Director Rohit Jugraj is also set to reveal the life story of late wrestler-actor Dara Singh on the big screen.
While Bollywood is smitten by the country’s sport stars, down south filmmakers are dedicating their work to spiritual figures.
J.K Bharavi, director of Telegu biographical-devotional “Sri Jagadguru Aadi Sankara”, has also penned stories for biopics like “Annamayya” and “Sri Ramadasu”.
“The Telugu industry has been following a trend of spiritual biopics, and the reason we see more of it here is because it has been tested and proved over the years. Moreover, audiences here connect very well with subjects with a touch of spiritualism. They feel privileged and blessed to watch such biopics,” said Bharavi.
While “Annamayya” was a tribute to poet-singer Annamayya, who devoted his life to the service of Lord Balaji, “Sri Ramadasu” was the story of Lord Rama’s devotee Ramadasu.
Bengali filmmaker Raj Chakraborty’s film “Proloy”, dedicated to West Bengal’s slain anti-rape crusader Barun Biswas, is set for an August release.
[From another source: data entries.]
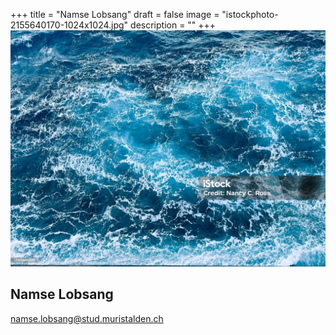 +++
title = "Namse Lobsang"
draft = false
image = "istockphoto-2155640170-1024x1024.jpg"
description = ""
+++
![](istockphoto-2155640170-1024x1024.jpg "Namse Lobsang")

## Namse Lobsang

namse.lobsang@stud.muristalden.ch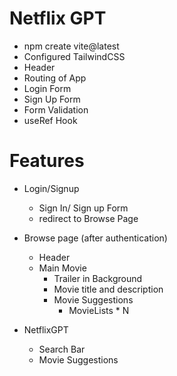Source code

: # Netflix GPT

- npm create vite@latest
- Configured TailwindCSS 
- Header
- Routing of App
- Login Form
- Sign Up Form
- Form Validation
- useRef Hook


# Features
 - Login/Signup
    - Sign In/ Sign up Form
    - redirect to Browse Page

 - Browse page (after authentication)
    - Header
    - Main Movie
        - Trailer in Background
        - Movie title and description
        - Movie Suggestions
            - MovieLists * N

 - NetflixGPT
    - Search Bar
    - Movie Suggestions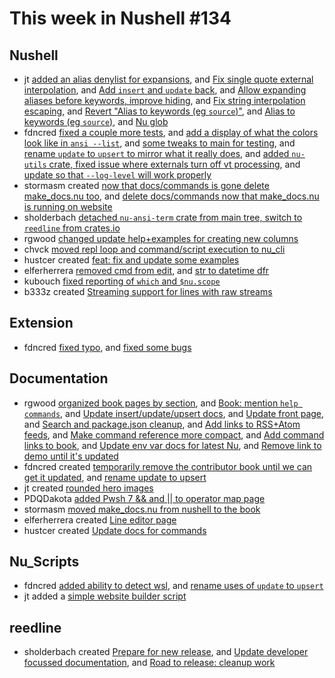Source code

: # This week in Nushell #134

## Nushell

- jt [added an alias denylist for expansions](https://github.com/nushell/nushell/pull/4871), and [Fix single quote external interpolation](https://github.com/nushell/nushell/pull/4867), and [Add `insert` and `update` back](https://github.com/nushell/nushell/pull/4864), and [Allow expanding aliases before keywords, improve hiding](https://github.com/nushell/nushell/pull/4858), and [Fix string interpolation escaping](https://github.com/nushell/nushell/pull/4854), and [Revert "Alias to keywords (eg `source`)"](https://github.com/nushell/nushell/pull/4841), and [Alias to keywords (eg `source`)](https://github.com/nushell/nushell/pull/4835), and [Nu glob](https://github.com/nushell/nushell/pull/4818)
- fdncred [fixed a couple more tests](https://github.com/nushell/nushell/pull/4870), and [add a display of what the colors look like in `ansi --list`](https://github.com/nushell/nushell/pull/4866), and [some tweaks to main for testing](https://github.com/nushell/nushell/pull/4862), and [rename `update` to `upsert` to mirror what it really does](https://github.com/nushell/nushell/pull/4859), and [added `nu-utils` crate, fixed issue where externals turn off vt processing](https://github.com/nushell/nushell/pull/4857), and [update so that `--log-level` will work properly](https://github.com/nushell/nushell/pull/4856)
- stormasm created [now that docs/commands is gone delete make_docs.nu too](https://github.com/nushell/nushell/pull/4853), and [delete docs/commands now that make_docs.nu is running on website](https://github.com/nushell/nushell/pull/4851)
- sholderbach [detached `nu-ansi-term` crate from main tree, switch to `reedline` from crates.io](https://github.com/nushell/nushell/pull/4850)
- rgwood [changed update help+examples for creating new columns](https://github.com/nushell/nushell/pull/4849)
- chvck [moved repl loop and command/script execution to nu_cli](https://github.com/nushell/nushell/pull/4846)
- hustcer created [feat: fix and update some examples](https://github.com/nushell/nushell/pull/4844)
- elferherrera [removed cmd from edit](https://github.com/nushell/nushell/pull/4840), and [str to datetime dfr](https://github.com/nushell/nushell/pull/4833)
- kubouch [fixed reporting of `which` and `$nu.scope`](https://github.com/nushell/nushell/pull/4836)
- b333z created [Streaming support for lines with raw streams](https://github.com/nushell/nushell/pull/4832)

## Extension

- fdncred [fixed typo](https://github.com/nushell/vscode-nushell-lang/pull/49), and [fixed some bugs](https://github.com/nushell/vscode-nushell-lang/pull/48)

## Documentation

- rgwood [organized book pages by section](https://github.com/nushell/nushell.github.io/pull/302), and [Book: mention `help commands`](https://github.com/nushell/nushell.github.io/pull/300), and [Update insert/update/upsert docs](https://github.com/nushell/nushell.github.io/pull/298), and [Update front page](https://github.com/nushell/nushell.github.io/pull/297), and [Search and package.json cleanup](https://github.com/nushell/nushell.github.io/pull/293), and [Add links to RSS+Atom feeds](https://github.com/nushell/nushell.github.io/pull/292), and [Make command reference more compact](https://github.com/nushell/nushell.github.io/pull/291), and [Add command links to book](https://github.com/nushell/nushell.github.io/pull/285), and [Update env var docs for latest Nu](https://github.com/nushell/nushell.github.io/pull/283), and [Remove link to demo until it's updated](https://github.com/nushell/nushell.github.io/pull/282)
- fdncred created [temporarily remove the contributor book until we can get it updated](https://github.com/nushell/nushell.github.io/pull/301), and [rename update to upsert](https://github.com/nushell/nushell.github.io/pull/296)
- jt created [rounded hero images](https://github.com/nushell/nushell.github.io/pull/299)
- PDQDakota [added Pwsh 7 && and || to operator map page](https://github.com/nushell/nushell.github.io/pull/290)
- stormasm [moved make_docs.nu from nushell to the book](https://github.com/nushell/nushell.github.io/pull/289)
- elferherrera created [Line editor page](https://github.com/nushell/nushell.github.io/pull/287)
- hustcer created [Update docs for commands](https://github.com/nushell/nushell.github.io/pull/286)

## Nu_Scripts

- fdncred [added ability to detect wsl](https://github.com/nushell/nu_scripts/pull/179), and [rename uses of `update` to `upsert`](https://github.com/nushell/nu_scripts/pull/178)
- jt added a [simple website builder script](https://github.com/nushell/nu_scripts/blob/main/fun/website_builder.nu)

## reedline

- sholderbach created [Prepare for new release](https://github.com/nushell/reedline/pull/352), and [Update developer focussed documentation](https://github.com/nushell/reedline/pull/351), and [Road to release: cleanup work](https://github.com/nushell/reedline/pull/345)
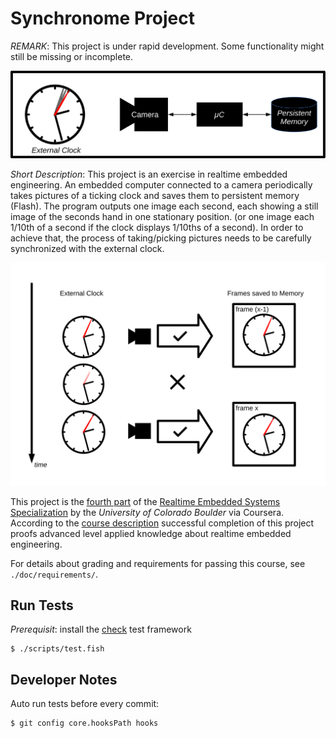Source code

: # Synchronome Project

*REMARK*:
This project is under rapid development.
Some functionality might still be missing or incomplete.

![system block diagram](./doc/imgs/diagrams/1_block-diagram.svg)

*Short Description*:
This project is an exercise in realtime embedded engineering.
An embedded computer connected to a camera periodically takes pictures of a ticking clock and saves them to persistent memory (Flash).
The program outputs one image each second, each showing a still image of the seconds hand in one stationary position.
(or one image each 1/10th of a second if the clock displays 1/10ths of a second).
In order to achieve that, the process of taking/picking pictures needs to be carefully synchronized with the external clock.

![frame acquisition](./doc/imgs/diagrams/2_frame-acquisition.svg)

This project is the [fourth part](https://www.coursera.org/learn/real-time-project-embedded-systems) of the [Realtime Embedded Systems Specialization](https://www.coursera.org/specializations/real-time-embedded-systems) by the *University of Colorado Boulder* via Coursera.
According to the [course description](https://www.coursera.org/learn/real-time-project-embedded-systems) successful completion of this project proofs advanced level applied knowledge about realtime embedded engineering.

For details about grading and requirements for passing this course, see `./doc/requirements/`.

## Run Tests

*Prerequisit*: install the [check](https://libcheck.github.io/check/) test framework

    $ ./scripts/test.fish

## Developer Notes

Auto run tests before every commit:

    $ git config core.hooksPath hooks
It will recreate Biswas’ crusade against attacks on women.
Hollywood is also working on a string of biopics. Actor Ashton Kutcher is set to play late tech wizard Steve Jobs in the upcoming biopic “JOBS”.
“Mandela: Long Walk to Freedom”, the biopic on anti-apartheid icon and ailing former South African president Nelson Mandela, will premiere at the Toronto International Film Festival (TIFF) in September.
While Bollywood had a hit film on the life of erotic actress Silk Smitha, Hollywood recently made “Lovelace” based on the life of porn star Linda Lovelace.
As much as filmmakers are keen on making films based on inspirational people, actors are also eager to appear in such movies.
Bollywood actor Ranveer Singh recently said that he is looking forward to doing a biopic. He thinks it would be very exciting to transform into a person who has lived a full life.
Farhan Akhtar, who essayed the role of Milkha Singh in “Bhaag…”, finds such films inspirational and hopes filmmakers make many more.